A village school somewhere in the Yorkshire countryside has, maybe on the wall or forgotten in a store room, an Alp horn - one of those huge booming jobs with the distant end resting on the ground.

How do I know this? In Stephen Winkworth's Amazing Times, a collection of articles from The Times, one from 1955 mentions that a West Riding head jokingly asked County Hall for an Alp horn. He wanted it to call pupils from outlying smaller schools who came to him for some lessons.

County Hall, (frustratingly they wouldn't say which school it was) entered into the spirit of the thing. Disapproving of the costs - pound;30 was mentioned, plus a velvet jacket for the blower, and travelling expenses for a tuner from Interlaken - they replied with a letter which suggested using an alternative signalling device "such as a set of tom-tom drums".

It is a lovely example of the banter that once went on between heads and local authority officers. I guess things are a little more pressured and boring these days. Or are they? Let me know.

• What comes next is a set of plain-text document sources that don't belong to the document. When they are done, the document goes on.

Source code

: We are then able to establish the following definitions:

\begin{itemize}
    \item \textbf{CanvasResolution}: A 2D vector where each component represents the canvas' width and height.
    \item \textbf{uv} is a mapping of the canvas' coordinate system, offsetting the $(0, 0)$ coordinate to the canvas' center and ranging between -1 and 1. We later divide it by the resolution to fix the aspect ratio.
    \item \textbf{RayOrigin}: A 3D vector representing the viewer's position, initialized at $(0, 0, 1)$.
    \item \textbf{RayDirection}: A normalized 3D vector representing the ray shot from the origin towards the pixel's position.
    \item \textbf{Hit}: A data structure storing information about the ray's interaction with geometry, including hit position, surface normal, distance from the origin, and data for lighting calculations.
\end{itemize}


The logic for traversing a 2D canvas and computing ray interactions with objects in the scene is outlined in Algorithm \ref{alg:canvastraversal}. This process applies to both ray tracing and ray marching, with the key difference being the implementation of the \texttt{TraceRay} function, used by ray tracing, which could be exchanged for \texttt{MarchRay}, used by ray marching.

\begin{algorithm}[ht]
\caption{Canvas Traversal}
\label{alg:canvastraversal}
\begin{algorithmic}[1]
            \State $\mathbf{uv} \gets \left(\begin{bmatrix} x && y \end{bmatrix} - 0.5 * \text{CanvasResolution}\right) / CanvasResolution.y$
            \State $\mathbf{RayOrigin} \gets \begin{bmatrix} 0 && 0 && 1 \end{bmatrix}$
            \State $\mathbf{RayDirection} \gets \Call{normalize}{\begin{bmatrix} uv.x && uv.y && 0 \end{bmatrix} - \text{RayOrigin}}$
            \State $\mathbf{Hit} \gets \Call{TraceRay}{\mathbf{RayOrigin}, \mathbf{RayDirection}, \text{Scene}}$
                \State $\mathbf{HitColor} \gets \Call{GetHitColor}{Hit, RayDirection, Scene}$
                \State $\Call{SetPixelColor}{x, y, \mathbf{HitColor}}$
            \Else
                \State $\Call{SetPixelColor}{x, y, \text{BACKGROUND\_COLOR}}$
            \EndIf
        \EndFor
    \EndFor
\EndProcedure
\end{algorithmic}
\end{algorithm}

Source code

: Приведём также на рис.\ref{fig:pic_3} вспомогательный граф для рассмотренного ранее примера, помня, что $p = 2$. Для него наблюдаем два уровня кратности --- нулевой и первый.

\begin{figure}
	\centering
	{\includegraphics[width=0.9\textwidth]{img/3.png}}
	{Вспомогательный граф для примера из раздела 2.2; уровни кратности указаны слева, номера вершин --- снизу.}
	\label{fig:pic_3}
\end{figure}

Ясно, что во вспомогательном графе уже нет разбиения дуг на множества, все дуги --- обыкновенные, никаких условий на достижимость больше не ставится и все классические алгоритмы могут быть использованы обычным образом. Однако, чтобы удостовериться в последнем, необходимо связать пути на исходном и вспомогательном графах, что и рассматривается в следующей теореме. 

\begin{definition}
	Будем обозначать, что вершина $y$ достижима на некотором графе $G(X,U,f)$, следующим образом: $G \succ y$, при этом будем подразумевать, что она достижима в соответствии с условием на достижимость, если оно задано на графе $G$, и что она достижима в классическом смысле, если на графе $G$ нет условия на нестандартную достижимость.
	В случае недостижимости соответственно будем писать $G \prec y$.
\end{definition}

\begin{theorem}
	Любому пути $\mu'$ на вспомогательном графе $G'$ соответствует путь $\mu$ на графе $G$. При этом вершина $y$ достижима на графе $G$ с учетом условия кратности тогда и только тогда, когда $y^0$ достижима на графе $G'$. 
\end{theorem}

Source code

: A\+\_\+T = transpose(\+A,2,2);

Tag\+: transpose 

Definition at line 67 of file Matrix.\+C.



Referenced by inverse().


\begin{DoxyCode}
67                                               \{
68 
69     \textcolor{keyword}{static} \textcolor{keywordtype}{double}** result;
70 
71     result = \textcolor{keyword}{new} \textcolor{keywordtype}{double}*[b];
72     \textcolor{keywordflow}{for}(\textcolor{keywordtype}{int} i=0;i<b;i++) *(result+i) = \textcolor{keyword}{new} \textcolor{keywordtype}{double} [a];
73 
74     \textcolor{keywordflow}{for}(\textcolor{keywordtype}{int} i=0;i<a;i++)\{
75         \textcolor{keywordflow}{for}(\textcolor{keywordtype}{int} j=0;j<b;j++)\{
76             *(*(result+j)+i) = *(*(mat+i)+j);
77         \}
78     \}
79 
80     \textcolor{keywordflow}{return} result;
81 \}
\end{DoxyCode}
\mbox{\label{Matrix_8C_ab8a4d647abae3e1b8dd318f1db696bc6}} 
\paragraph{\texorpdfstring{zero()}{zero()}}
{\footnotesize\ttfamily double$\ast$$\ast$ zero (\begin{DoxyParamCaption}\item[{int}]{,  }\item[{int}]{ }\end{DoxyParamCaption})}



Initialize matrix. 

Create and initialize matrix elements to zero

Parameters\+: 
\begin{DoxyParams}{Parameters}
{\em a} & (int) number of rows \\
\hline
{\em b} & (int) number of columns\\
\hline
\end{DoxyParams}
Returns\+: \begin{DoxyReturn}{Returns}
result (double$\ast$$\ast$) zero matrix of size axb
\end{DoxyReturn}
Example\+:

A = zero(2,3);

And the Alp horn? I nearly forgot. The Times story adds that a month after the original correspondence "an Alp horn arrived as a gift from a Times reader in Switzerland".

So where is it now? I've tried on and off for a long time to find out. I even asked Gervase Phinn, who used to patrol that neck of the educational woods (or moors) as an inspector but he knows nothing of it. So who does?